[[ Information shown, beginning ]]

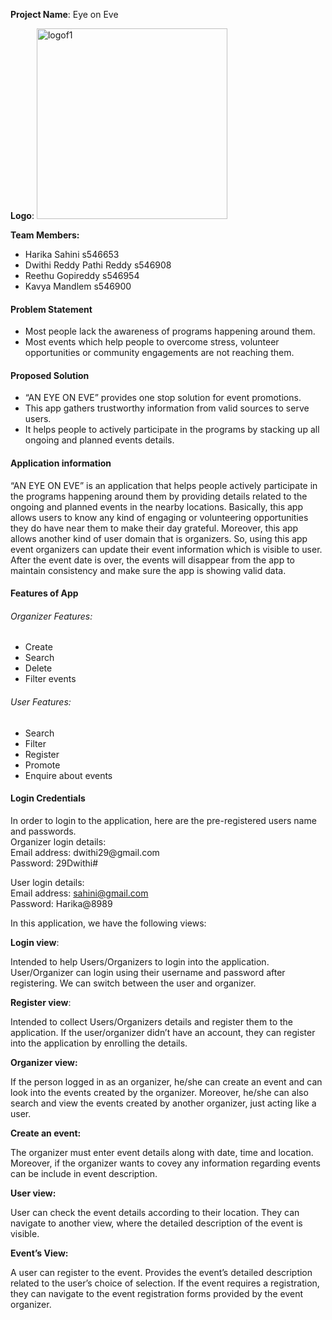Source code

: <b>Project Name</b>: Eye on Eve

<b>Logo</b>: <img width="305" alt="logof1" src="https://user-images.githubusercontent.com/71969256/201582287-a7306bde-3bc1-4489-99fc-55fd3642f1ae.PNG">

<b>Team Members:</b>
- Harika Sahini s546653
- Dwithi Reddy Pathi Reddy s546908
- Reethu Gopireddy s546954
- Kavya Mandlem s546900

#### Problem Statement
 - Most people lack the awareness of programs happening around them.
 - Most events which help people to overcome stress, volunteer opportunities or community engagements are not reaching them.

#### Proposed Solution
- “AN EYE ON EVE” provides one stop solution for event promotions.
- This app gathers trustworthy information from valid sources to serve users.
- It helps people to actively participate in the programs by stacking up all ongoing and planned events details.


#### Application information

<p>“AN EYE ON EVE” is an application that helps people actively participate in the programs happening around them by providing details related to the ongoing and planned events in the nearby locations. Basically, this app allows users to know any kind of engaging or volunteering opportunities they do have near them to make their day grateful. Moreover, this app allows another kind of user domain that is organizers. So, using this app event organizers can update their event information which is visible to user. After the event date is over, the events will disappear from the app to maintain consistency and make sure the app is showing valid data.</p>

#### Features of App
###### Organizer Features:
- Create
- Search
- Delete
- Filter events 

###### User Features:
- Search
- Filter 
- Register
- Promote
- Enquire about events


#### Login Credentials
<p>In order to login to the application, here are the pre-registered users name and passwords.<br>
Organizer login details:<br>
Email address: dwithi29@gmail.com<br>
Password: 29Dwithi#<br>

User login details:<br>
Email address: sahini@gmail.com<br>
Password: Harika@8989 </p>

<p>In this application, we have the following views:</p>
  <p><b>Login view</b>:</p>
<p>Intended to help Users/Organizers to login into the application. User/Organizer can login using their username and password after registering. We can switch between the user and organizer.</p>
  <p><b>Register view</b>:</p>
<p>Intended to collect Users/Organizers details and register them to the application. If the user/organizer didn’t have an account, they can register into the application by enrolling the details.</p>
<p><b>Organizer view:</b></p>
<p>If the person logged in as an organizer, he/she can create an event and can look into the events created by the organizer. Moreover, he/she can also search and view the events created by another organizer, just acting like a user.</p>
<p><b>Create an event:</b></p>
<p>The organizer must enter event details along with date, time and location. Moreover, if the organizer wants to covey any information regarding events can be include in event description.</p>
<p><b>User view:</b></p>
<p>User can check the event details according to their location. They can navigate to another view, where the detailed description of the event is visible. </p>
<p><b>Event’s View:</b></p>
<p>A user can register to the event. Provides the event’s detailed description related to the user’s choice of selection. If the event requires a registration, they can navigate to the event registration forms provided by the event organizer.</p>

[[ Information shown, end ]]

• **Instructions for the task**
Restate each entry word for word; pictures stay out of the copy.

• **Output below**
Source code

: <b>Project Name</b>: Eye on Eve

<b>Logo</b>: <img width="305" alt="logof1" src="https://user-images.githubusercontent.com/71969256/201582287-a7306bde-3bc1-4489-99fc-55fd3642f1ae.PNG">

<b>Team Members:</b>
- Harika Sahini s546653
- Dwithi Reddy Pathi Reddy s546908
- Reethu Gopireddy s546954
- Kavya Mandlem s546900

#### Problem Statement
 - Most people lack the awareness of programs happening around them.
 - Most events which help people to overcome stress, volunteer opportunities or community engagements are not reaching them.

#### Proposed Solution
- “AN EYE ON EVE” provides one stop solution for event promotions.
- This app gathers trustworthy information from valid sources to serve users.
- It helps people to actively participate in the programs by stacking up all ongoing and planned events details.


#### Application information

<p>“AN EYE ON EVE” is an application that helps people actively participate in the programs happening around them by providing details related to the ongoing and planned events in the nearby locations. Basically, this app allows users to know any kind of engaging or volunteering opportunities they do have near them to make their day grateful. Moreover, this app allows another kind of user domain that is organizers. So, using this app event organizers can update their event information which is visible to user. After the event date is over, the events will disappear from the app to maintain consistency and make sure the app is showing valid data.</p>

#### Features of App
###### Organizer Features:
- Create
- Search
- Delete
- Filter events 

###### User Features:
- Search
- Filter 
- Register
- Promote
- Enquire about events


#### Login Credentials
<p>In order to login to the application, here are the pre-registered users name and passwords.<br>
Organizer login details:<br>
Email address: dwithi29@gmail.com<br>
Password: 29Dwithi#<br>

User login details:<br>
Email address: sahini@gmail.com<br>
Password: Harika@8989 </p>

<p>In this application, we have the following views:</p>
  <p><b>Login view</b>:</p>
<p>Intended to help Users/Organizers to login into the application. User/Organizer can login using their username and password after registering. We can switch between the user and organizer.</p>
  <p><b>Register view</b>:</p>
<p>Intended to collect Users/Organizers details and register them to the application. If the user/organizer didn’t have an account, they can register into the application by enrolling the details.</p>
<p><b>Organizer view:</b></p>
<p>If the person logged in as an organizer, he/she can create an event and can look into the events created by the organizer. Moreover, he/she can also search and view the events created by another organizer, just acting like a user.</p>
<p><b>Create an event:</b></p>
<p>The organizer must enter event details along with date, time and location. Moreover, if the organizer wants to covey any information regarding events can be include in event description.</p>
<p><b>User view:</b></p>
<p>User can check the event details according to their location. They can navigate to another view, where the detailed description of the event is visible. </p>
<p><b>Event’s View:</b></p>
<p>A user can register to the event. Provides the event’s detailed description related to the user’s choice of selection. If the event requires a registration, they can navigate to the event registration forms provided by the event organizer.</p>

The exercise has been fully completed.